Tractor ploughing field

Scottish farmers are earning less than ever before

The income of Scottish farmers is estimated to have halved over the four years to 2014 due to lower market prices, favourable euro exchange rates and lower subsidy payments, new figures have shown.

Data from the Scottish government used surveys from 500 commercial farms for the accounting period 2014-15, and the 2014 crop year.

It showed that the average farm business income fell by a quarter between 2013 and 2014, to £23,000; the lowest level of Farm Business Income (FBI) since the measure was introduced.

The latest figures examine a number of financial indicators for the accounting period 2014-15, which focuses on the 2014 crop year. The results are based on annual audits of 500 commercial farms in Scotland.

The 2014 crop year benefited from generally reasonable weather, the report found, although market prices for cereals, potatoes and milk were down.

The main factor behind the recent fall in incomes was the reduced value of crops, which fell by £18,000 on average in the year to 2014. The lower value of subsidy payments, which was £7,000 lower on average, also played a large part.

Farm business income is the primary measure of farm level income in the UK but has only been calculated since 2009. A related measure, net farm income, has a longer series and shows the average income in 2014 was the lowest since 2005.

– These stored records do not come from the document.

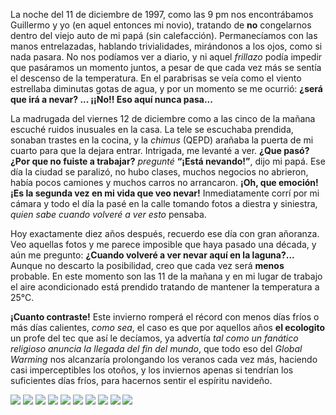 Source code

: 
La noche del 11 de diciembre de 1997, como las 9 pm nos encontrábamos Guillermo y yo (en aquel entonces mi novio), tratando de **no** congelarnos dentro del viejo auto de mi papá (sin calefacción). Permanecíamos con las manos entrelazadas, hablando trivialidades, mirándonos a los ojos, como si nada pasara. No nos podíamos ver a diario, y ni aquel _frillazo_ podía impedir que pasáramos un momento juntos, a pesar de que cada vez más se sentía el descenso de la temperatura. En el parabrisas se veía como el viento estrellaba diminutas gotas de agua, y por un momento se me ocurrió: **¿será que irá a nevar? ... ¡¡No!! Eso aquí nunca pasa...**

La madrugada del viernes 12 de diciembre como a las cinco de la mañana escuché ruidos inusuales en la casa. La tele se escuchaba prendida, sonaban trastes en la cocina, y la _chimus_ (QEPD) arañaba la puerta de mi cuarto para que la dejara entrar. Intrigada, me levanté a ver.  **¿Que pasó? ¿Por que no fuiste a trabajar?** _pregunté_ **“¡Está nevando!”**, dijo mi papá.  Ese día la ciudad se paralizó, no hubo clases, muchos negocios no abrieron, había pocos camiones y muchos carros no arrancaron. **¡Oh, que emoción! ¡Es la segunda vez en mi vida que veo nevar!** Inmediatamente corrí por mi cámara y todo el día la pasé en la calle tomando fotos a diestra y siniestra, _quien sabe cuando volveré a ver esto_ pensaba.

Hoy exactamente diez años después, recuerdo ese día con gran añoranza. Veo aquellas fotos y me parece imposible que haya pasado una década, y aún me pregunto: **¿Cuando volveré a ver nevar aquí en la laguna?...** Aunque no descarto la posibilidad, creo que cada vez será **menos** probable. En este momento son las 11 de la mañana y en mi lugar de trabajo el aire acondicionado está prendido tratando de mantener la temperatura a 25°C.

**¡Cuanto contraste!** Este invierno romperá el récord con menos días fríos o más días calientes, _como sea_, el caso es que por aquellos años **el ecologito** un profe del tec que así le decíamos, ya advertía _tal como un fanático religioso anuncia la llegada del fin del mundo_, que todo eso del _Global Warming_ nos alcanzaría prolongando los veranos cada vez más, haciendo casi imperceptibles los otoños, y los inviernos apenas si tendrían los suficientes días fríos, para hacernos sentir el espíritu navideño.

<a href="nevada-de-1997/en-la-nieve.jpg"><img src="nevada-de-1997/en-la-nieve-small.jpg"></a> <a href="nevada-de-1997/juegos-del-parque-victoria.jpg"><img src="nevada-de-1997/juegos-del-parque-victoria-small.jpg"></a> <a href="nevada-de-1997/arbol-nevado.jpg"><img src="nevada-de-1997/arbol-nevado-small.jpg"></a> <a href="nevada-de-1997/cbtis-4.jpg"><img src="nevada-de-1997/cbtis-4-small.jpg"></a> <a href="nevada-de-1997/av-independencia-1.jpg"><img src="nevada-de-1997/av-independencia-1-small.jpg"></a> <a href="nevada-de-1997/estalactitas.jpg"><img src="nevada-de-1997/estalactitas-small.jpg"></a> <a href="nevada-de-1997/limon-nevado.jpg"><img src="nevada-de-1997/limon-nevado-small.jpg"></a> <a href="nevada-de-1997/frente-al-parque-morelos-1.jpg"><img src="nevada-de-1997/frente-al-parque-morelos-1-small.jpg"></a> <a href="nevada-de-1997/parque-victoria.jpg"><img src="nevada-de-1997/parque-victoria-small.jpg"></a> <a href="nevada-de-1997/snowman.jpg"><img src="nevada-de-1997/snowman-small.jpg"></a>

NFU Scotland director of policy Jonnie Hall said the news is “no surprise”. “It’s all about costs, markets and support. And for the vast majority of businesses across almost all sectors these three are conspiring to drag incomes down,” he said. “Continually rising input costs, both cost of production and compliance, and low and often volatile market returns have prolonged the cost-price squeeze that Scottish agriculture has faced for a number of years.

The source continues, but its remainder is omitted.